# Task to carry out
Below is a block of records; repeat all of them exactly.

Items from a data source
────────
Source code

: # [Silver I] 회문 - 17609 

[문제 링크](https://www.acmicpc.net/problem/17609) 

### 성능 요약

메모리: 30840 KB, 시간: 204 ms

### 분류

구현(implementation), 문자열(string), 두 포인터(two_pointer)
────────
# Written solution
Source code

: # [Silver I] 회문 - 17609 

[문제 링크](https://www.acmicpc.net/problem/17609) 

### 성능 요약

메모리: 30840 KB, 시간: 204 ms

### 분류

구현(implementation), 문자열(string), 두 포인터(two_pointer)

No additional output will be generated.